## What to work on
Could you repeat, word for word, every line from the one containing "## 4. 실행 결과" through the final line of the records below, and nothing else?

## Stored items
****
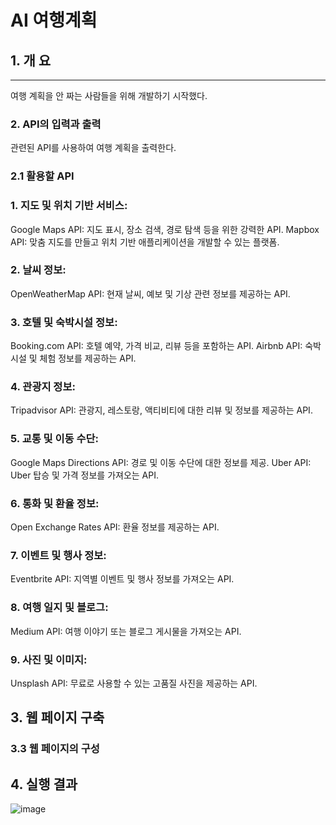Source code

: # AI 여행계획

## 1. 개 요
* * *
여행 계획을 안 짜는 사람들을 위해 개발하기 시작했다.


### 2. API의 입력과 출력
관련된 API를 사용하여 여행 계획을 출력한다. 

### 2.1 활용할 API
### 1. 지도 및 위치 기반 서비스:
Google Maps API: 지도 표시, 장소 검색, 경로 탐색 등을 위한 강력한 API.
Mapbox API: 맞춤 지도를 만들고 위치 기반 애플리케이션을 개발할 수 있는 플랫폼.

### 2. 날씨 정보:
OpenWeatherMap API: 현재 날씨, 예보 및 기상 관련 정보를 제공하는 API.

### 3. 호텔 및 숙박시설 정보:
Booking.com API: 호텔 예약, 가격 비교, 리뷰 등을 포함하는 API.
Airbnb API: 숙박 시설 및 체험 정보를 제공하는 API.

### 4. 관광지 정보:
Tripadvisor API: 관광지, 레스토랑, 액티비티에 대한 리뷰 및 정보를 제공하는 API.

### 5. 교통 및 이동 수단:
Google Maps Directions API: 경로 및 이동 수단에 대한 정보를 제공.
Uber API: Uber 탑승 및 가격 정보를 가져오는 API.

### 6. 통화 및 환율 정보:
Open Exchange Rates API: 환율 정보를 제공하는 API.

### 7. 이벤트 및 행사 정보:
Eventbrite API: 지역별 이벤트 및 행사 정보를 가져오는 API.

### 8. 여행 일지 및 블로그:
Medium API: 여행 이야기 또는 블로그 게시물을 가져오는 API.

### 9. 사진 및 이미지:
Unsplash API: 무료로 사용할 수 있는 고품질 사진을 제공하는 API.


## 3. 웹 페이지 구축

### 3.3 웹 페이지의 구성

## 4. 실행 결과
![image](https://github.com/KJH03/KJH03/assets/132320204/7149fd92-5542-46ba-bbcd-256c016543f5)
****
## Response box
## 4. 실행 결과
![image](https://github.com/KJH03/KJH03/assets/132320204/7149fd92-5542-46ba-bbcd-256c016543f5)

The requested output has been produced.